**Your goal:** State how many lines of the records below contain the word "index", giving the number and nothing else.

[Document images with source code]
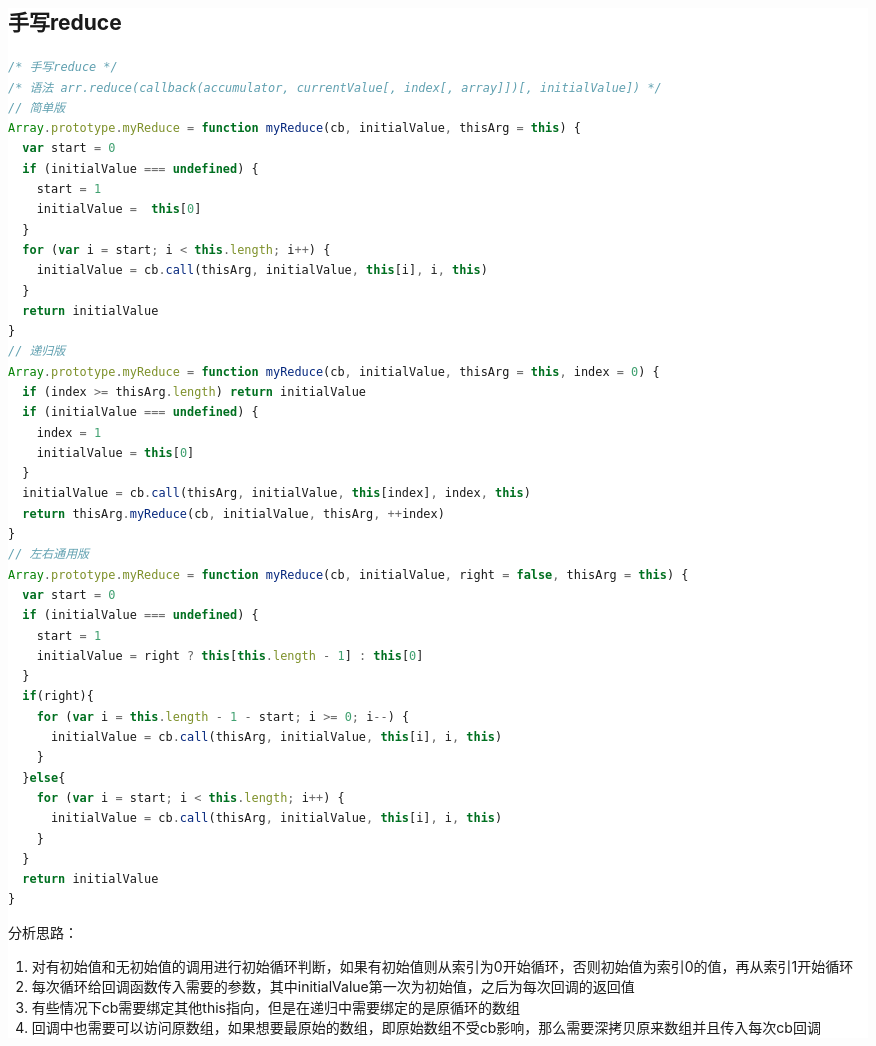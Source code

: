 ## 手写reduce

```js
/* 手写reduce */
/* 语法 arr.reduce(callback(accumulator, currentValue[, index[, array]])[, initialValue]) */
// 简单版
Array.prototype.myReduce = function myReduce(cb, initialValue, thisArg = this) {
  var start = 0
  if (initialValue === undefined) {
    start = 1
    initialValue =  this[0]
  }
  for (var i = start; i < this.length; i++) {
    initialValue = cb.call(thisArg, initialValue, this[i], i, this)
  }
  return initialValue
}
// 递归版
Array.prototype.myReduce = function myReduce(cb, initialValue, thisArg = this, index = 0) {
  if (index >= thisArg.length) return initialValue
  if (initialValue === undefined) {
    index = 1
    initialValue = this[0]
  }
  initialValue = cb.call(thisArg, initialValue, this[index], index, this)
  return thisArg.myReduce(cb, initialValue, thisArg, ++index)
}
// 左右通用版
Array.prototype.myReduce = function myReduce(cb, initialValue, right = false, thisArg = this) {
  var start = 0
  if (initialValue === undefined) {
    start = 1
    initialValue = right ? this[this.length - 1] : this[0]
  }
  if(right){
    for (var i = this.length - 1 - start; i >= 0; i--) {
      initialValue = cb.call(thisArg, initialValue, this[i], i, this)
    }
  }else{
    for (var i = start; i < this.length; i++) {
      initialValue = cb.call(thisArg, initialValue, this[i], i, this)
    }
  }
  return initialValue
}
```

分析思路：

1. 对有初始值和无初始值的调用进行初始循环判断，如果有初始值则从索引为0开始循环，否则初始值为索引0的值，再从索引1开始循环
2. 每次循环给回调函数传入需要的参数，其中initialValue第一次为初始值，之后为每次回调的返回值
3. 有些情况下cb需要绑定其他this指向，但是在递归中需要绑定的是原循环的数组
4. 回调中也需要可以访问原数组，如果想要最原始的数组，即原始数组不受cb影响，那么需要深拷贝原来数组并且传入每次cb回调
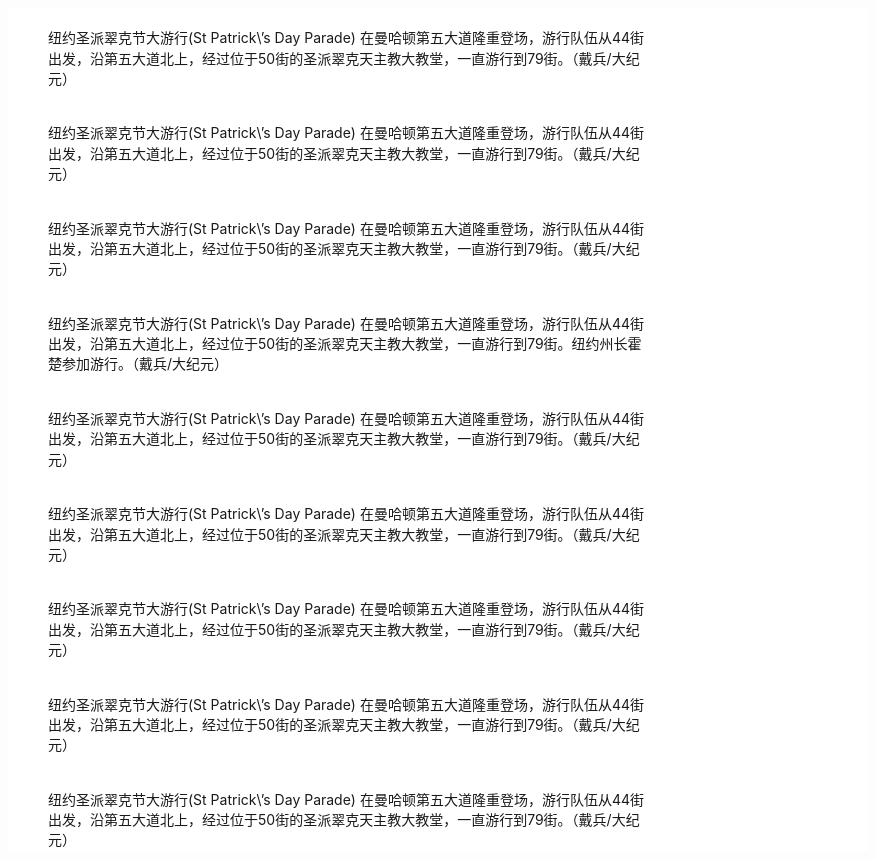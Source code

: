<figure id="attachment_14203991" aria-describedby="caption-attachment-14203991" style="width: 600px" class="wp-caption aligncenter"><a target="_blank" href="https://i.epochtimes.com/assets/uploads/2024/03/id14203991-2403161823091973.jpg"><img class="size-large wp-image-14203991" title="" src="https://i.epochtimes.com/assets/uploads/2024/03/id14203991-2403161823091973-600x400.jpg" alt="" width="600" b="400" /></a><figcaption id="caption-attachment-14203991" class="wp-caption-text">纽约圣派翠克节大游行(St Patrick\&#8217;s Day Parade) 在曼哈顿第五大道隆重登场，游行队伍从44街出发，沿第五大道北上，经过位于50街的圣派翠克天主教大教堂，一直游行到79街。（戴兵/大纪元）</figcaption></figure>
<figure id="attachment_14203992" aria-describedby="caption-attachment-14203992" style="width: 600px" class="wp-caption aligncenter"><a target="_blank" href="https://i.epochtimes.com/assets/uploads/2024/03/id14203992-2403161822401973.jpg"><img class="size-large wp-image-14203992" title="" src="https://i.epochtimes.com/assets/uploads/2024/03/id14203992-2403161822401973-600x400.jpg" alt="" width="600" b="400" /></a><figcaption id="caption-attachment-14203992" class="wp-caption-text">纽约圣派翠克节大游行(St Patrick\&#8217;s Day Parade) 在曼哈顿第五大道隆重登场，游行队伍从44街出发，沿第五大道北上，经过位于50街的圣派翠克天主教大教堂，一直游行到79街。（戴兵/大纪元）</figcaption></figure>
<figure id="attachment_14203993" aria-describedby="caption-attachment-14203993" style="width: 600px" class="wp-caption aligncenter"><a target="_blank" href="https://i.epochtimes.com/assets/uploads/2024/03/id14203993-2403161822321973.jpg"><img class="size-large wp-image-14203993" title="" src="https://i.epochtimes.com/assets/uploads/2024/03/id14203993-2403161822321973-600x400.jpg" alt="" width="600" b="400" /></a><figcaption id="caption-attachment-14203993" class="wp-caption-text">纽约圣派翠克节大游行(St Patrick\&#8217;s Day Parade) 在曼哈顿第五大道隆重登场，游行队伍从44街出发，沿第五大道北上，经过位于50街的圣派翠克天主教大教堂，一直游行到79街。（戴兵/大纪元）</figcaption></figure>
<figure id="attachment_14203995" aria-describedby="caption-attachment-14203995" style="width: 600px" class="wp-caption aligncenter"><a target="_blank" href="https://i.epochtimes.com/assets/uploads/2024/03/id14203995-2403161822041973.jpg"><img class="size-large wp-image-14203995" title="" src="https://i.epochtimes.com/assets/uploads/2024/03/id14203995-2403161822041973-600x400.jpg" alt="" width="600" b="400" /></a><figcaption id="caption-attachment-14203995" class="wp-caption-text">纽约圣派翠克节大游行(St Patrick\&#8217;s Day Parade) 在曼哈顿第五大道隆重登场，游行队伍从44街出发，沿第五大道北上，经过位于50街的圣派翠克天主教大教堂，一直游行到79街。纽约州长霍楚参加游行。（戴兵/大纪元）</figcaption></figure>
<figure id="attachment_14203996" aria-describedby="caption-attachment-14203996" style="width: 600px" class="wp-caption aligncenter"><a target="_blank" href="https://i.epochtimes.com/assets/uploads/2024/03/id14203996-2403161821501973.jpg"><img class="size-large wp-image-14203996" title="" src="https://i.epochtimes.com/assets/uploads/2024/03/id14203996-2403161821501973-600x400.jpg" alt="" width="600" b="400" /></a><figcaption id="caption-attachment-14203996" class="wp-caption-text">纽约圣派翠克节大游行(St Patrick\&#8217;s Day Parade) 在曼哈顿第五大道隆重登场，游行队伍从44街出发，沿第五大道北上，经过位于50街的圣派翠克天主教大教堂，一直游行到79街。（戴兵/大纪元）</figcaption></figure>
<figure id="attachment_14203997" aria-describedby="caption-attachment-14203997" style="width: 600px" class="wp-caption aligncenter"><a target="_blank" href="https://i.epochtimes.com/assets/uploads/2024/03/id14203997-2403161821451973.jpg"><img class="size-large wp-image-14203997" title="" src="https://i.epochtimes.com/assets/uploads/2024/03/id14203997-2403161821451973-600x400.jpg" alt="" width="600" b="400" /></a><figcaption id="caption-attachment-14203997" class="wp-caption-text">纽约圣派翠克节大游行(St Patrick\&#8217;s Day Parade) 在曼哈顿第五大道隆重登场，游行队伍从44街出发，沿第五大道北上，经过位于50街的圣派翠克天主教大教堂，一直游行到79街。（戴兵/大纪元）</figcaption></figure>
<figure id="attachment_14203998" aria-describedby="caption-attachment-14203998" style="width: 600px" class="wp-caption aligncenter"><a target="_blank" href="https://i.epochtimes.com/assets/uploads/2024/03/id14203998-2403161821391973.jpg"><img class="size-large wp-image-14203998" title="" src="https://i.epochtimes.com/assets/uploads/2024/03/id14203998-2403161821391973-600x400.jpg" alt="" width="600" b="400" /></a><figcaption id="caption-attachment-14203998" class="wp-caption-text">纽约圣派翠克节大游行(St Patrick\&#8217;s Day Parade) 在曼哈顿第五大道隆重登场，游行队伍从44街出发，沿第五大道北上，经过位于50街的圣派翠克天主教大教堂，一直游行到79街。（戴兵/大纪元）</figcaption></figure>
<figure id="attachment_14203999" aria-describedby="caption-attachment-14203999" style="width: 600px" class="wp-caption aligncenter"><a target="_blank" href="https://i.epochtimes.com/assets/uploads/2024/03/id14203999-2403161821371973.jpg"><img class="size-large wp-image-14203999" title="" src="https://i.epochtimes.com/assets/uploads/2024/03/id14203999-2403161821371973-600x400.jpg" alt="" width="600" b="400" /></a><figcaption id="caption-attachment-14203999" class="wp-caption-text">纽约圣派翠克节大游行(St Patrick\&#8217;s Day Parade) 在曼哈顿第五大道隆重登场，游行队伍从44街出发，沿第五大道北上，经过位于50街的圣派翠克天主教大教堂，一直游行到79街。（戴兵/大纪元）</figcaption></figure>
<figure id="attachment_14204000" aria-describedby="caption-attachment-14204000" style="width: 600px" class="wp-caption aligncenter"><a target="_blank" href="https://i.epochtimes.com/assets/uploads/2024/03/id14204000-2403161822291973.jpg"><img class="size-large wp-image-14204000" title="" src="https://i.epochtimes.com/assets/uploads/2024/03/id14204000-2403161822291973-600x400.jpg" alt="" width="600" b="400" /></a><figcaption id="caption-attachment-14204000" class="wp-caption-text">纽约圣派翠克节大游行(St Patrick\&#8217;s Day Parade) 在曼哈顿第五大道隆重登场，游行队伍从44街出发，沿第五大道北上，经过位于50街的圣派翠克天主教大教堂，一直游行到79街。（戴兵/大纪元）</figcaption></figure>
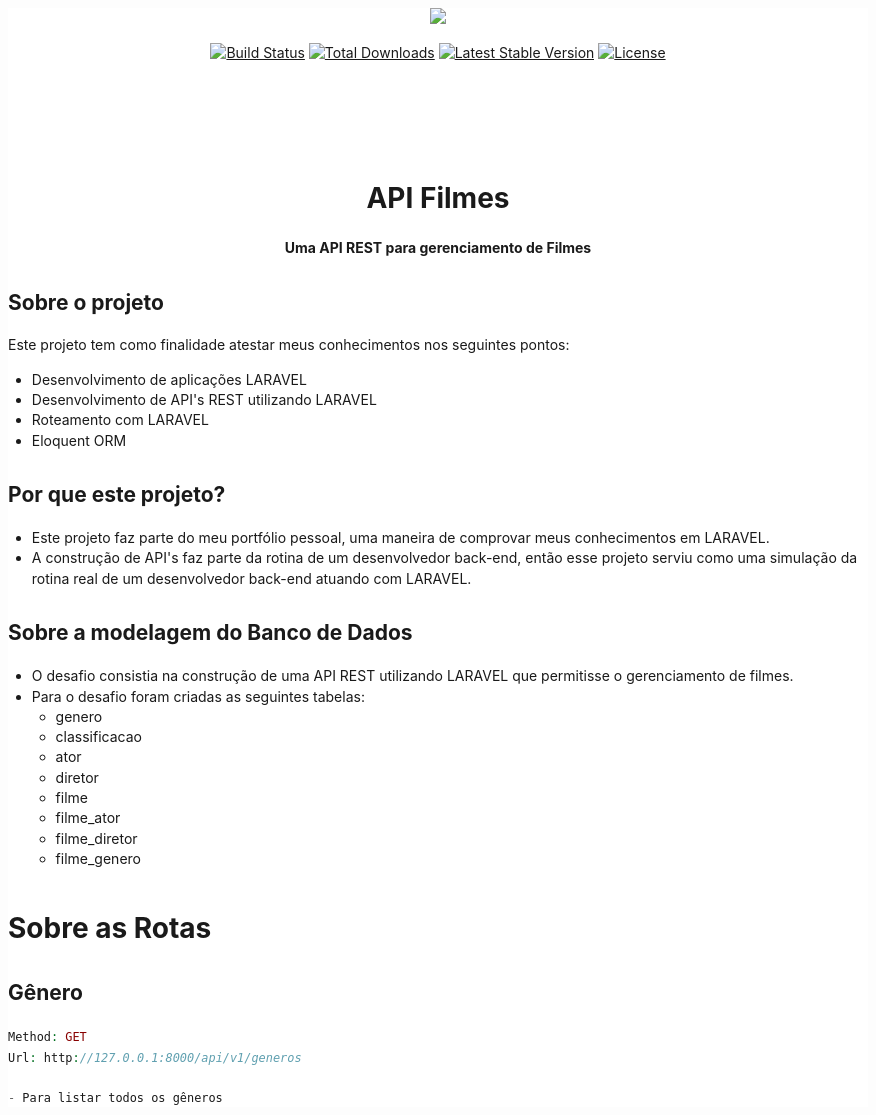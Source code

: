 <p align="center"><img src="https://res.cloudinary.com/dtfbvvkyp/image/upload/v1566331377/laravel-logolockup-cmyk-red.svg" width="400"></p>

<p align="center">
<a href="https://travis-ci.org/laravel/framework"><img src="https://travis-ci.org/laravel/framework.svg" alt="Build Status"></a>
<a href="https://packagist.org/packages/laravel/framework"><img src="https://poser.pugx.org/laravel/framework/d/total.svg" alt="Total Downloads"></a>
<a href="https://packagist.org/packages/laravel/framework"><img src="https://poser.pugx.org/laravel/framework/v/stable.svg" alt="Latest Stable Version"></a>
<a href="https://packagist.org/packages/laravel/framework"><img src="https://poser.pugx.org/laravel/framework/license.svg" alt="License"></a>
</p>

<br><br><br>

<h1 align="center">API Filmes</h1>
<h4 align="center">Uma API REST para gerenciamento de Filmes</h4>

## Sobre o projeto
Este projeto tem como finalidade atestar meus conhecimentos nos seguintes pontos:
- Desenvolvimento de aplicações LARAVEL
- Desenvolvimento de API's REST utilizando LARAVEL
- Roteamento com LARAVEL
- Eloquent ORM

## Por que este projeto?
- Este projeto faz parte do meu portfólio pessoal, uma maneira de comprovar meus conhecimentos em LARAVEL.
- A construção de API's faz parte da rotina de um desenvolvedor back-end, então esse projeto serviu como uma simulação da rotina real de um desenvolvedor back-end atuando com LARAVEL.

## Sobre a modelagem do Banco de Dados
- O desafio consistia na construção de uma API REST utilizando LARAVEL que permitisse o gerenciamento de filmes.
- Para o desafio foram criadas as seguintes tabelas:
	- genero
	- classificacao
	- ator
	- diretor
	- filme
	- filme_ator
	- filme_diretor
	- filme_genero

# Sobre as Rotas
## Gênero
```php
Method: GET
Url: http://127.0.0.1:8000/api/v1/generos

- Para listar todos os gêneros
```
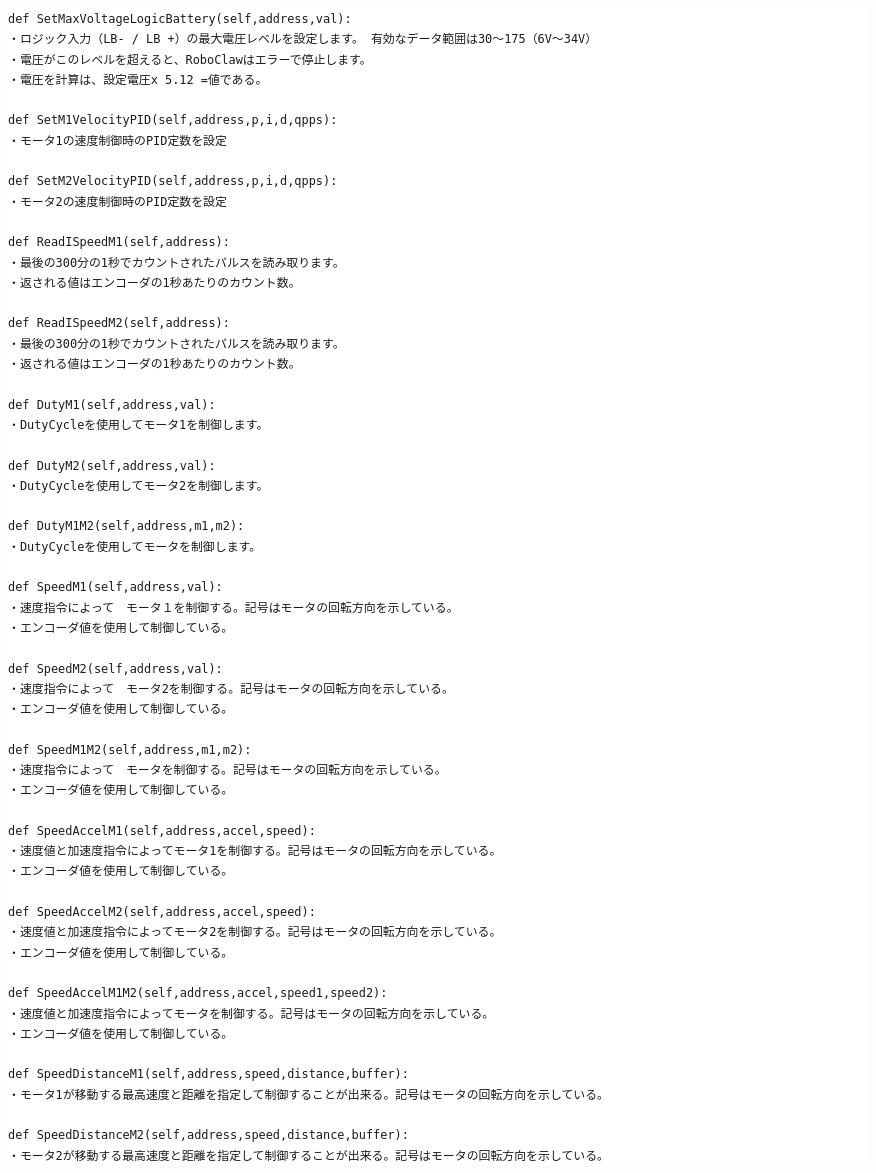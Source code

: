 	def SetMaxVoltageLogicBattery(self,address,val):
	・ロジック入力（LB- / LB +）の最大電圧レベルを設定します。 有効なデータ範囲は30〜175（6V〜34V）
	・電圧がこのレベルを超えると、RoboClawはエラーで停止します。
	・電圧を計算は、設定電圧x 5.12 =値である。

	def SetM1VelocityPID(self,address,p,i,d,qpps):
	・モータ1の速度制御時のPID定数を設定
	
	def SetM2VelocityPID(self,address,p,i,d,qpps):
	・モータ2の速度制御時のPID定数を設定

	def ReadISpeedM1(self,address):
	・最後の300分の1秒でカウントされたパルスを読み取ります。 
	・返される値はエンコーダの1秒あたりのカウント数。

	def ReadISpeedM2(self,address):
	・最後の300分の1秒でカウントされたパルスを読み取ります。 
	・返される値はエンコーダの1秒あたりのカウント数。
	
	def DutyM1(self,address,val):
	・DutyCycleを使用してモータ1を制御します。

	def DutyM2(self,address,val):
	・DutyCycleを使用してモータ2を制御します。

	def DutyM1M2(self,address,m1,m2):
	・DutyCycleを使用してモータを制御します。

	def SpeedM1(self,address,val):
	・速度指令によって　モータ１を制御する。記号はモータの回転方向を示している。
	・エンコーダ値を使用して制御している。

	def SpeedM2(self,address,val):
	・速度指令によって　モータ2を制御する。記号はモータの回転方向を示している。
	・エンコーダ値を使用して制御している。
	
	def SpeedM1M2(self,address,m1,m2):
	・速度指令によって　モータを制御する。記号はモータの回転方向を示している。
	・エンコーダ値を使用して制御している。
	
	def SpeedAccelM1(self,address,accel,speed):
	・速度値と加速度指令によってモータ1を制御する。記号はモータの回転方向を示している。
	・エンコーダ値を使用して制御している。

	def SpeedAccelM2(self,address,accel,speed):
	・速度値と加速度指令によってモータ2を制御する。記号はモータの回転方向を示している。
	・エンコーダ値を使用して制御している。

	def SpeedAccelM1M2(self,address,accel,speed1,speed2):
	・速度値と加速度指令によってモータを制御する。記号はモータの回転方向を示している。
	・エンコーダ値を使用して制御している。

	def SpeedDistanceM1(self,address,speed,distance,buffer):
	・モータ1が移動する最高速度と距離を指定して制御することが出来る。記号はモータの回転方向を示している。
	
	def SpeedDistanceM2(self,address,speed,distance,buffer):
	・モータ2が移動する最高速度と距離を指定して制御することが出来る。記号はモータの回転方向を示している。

**Solution to this exercise:** 6